◆ EXERCISE OBJECTIVE
Which lines below hold the word "mathbf"? Copy all of them.

--- DATASET RECORDS ---

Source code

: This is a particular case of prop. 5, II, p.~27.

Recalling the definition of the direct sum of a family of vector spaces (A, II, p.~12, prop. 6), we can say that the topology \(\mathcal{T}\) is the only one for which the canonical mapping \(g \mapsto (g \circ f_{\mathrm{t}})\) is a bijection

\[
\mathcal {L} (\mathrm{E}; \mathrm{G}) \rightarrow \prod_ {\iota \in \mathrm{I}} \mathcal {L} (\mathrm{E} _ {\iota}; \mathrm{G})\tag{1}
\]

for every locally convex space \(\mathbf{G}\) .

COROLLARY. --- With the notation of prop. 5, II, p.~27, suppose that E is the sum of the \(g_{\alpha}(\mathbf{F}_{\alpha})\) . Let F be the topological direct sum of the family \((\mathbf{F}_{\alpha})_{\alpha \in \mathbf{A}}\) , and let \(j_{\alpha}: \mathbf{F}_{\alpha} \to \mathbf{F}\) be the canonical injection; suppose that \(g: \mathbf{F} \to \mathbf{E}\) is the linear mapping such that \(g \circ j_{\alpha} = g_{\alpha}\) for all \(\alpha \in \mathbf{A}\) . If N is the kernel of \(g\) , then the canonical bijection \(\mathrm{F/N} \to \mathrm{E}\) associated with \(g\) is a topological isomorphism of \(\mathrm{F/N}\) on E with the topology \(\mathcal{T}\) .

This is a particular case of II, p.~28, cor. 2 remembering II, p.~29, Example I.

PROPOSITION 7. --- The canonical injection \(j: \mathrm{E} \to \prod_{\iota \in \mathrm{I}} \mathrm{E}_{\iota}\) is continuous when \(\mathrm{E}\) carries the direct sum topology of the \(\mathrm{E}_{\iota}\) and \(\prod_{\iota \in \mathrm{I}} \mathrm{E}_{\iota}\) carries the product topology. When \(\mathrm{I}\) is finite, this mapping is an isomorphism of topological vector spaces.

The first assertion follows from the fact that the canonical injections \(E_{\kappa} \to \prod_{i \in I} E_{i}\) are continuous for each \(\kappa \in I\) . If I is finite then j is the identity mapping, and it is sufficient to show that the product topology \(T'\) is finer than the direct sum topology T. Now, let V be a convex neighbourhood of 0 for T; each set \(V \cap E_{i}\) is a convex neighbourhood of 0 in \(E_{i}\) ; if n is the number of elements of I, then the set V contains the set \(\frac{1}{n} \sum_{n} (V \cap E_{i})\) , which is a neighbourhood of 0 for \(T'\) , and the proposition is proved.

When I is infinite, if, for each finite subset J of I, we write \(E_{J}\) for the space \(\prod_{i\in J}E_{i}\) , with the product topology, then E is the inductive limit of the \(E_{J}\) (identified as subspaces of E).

---
--- DATASET RECORDS ---

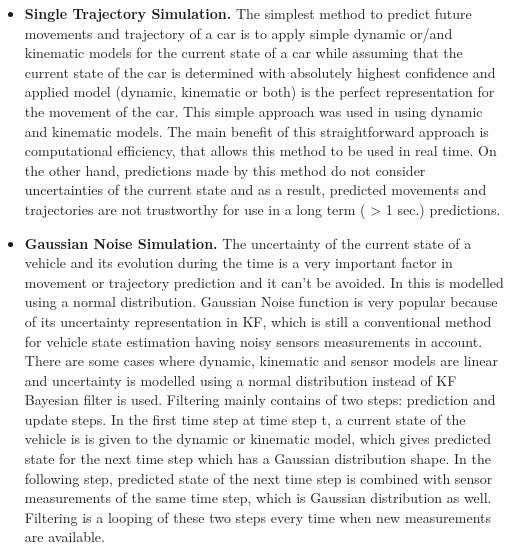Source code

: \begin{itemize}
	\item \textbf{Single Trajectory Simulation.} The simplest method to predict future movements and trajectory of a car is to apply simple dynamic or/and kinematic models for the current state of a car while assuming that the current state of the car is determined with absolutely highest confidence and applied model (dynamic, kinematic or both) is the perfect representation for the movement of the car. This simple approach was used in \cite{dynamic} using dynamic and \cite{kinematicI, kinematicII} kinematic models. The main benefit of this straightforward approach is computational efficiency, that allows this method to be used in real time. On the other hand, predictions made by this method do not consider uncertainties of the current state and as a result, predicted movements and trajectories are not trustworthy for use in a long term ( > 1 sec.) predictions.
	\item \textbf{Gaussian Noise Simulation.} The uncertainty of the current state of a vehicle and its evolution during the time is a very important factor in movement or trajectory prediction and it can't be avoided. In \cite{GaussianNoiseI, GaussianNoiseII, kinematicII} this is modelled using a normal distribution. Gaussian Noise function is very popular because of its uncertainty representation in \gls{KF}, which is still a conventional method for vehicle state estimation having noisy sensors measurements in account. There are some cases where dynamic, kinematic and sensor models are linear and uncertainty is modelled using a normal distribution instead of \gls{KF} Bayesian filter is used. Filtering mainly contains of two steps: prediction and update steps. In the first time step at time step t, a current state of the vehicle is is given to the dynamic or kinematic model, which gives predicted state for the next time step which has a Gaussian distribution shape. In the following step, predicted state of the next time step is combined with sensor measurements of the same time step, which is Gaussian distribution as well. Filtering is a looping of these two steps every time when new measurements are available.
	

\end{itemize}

---
--- DATASET RECORDS ---

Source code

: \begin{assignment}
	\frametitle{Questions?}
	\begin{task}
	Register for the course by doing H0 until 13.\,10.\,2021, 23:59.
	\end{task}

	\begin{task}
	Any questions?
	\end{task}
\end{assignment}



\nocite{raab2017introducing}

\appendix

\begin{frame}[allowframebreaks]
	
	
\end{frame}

---

◆ ANSWER SECTION
for every locally convex space \(\mathbf{G}\) .
COROLLARY. --- With the notation of prop. 5, II, p.~27, suppose that E is the sum of the \(g_{\alpha}(\mathbf{F}_{\alpha})\) . Let F be the topological direct sum of the family \((\mathbf{F}_{\alpha})_{\alpha \in \mathbf{A}}\) , and let \(j_{\alpha}: \mathbf{F}_{\alpha} \to \mathbf{F}\) be the canonical injection; suppose that \(g: \mathbf{F} \to \mathbf{E}\) is the linear mapping such that \(g \circ j_{\alpha} = g_{\alpha}\) for all \(\alpha \in \mathbf{A}\) . If N is the kernel of \(g\) , then the canonical bijection \(\mathrm{F/N} \to \mathrm{E}\) associated with \(g\) is a topological isomorphism of \(\mathrm{F/N}\) on E with the topology \(\mathcal{T}\) .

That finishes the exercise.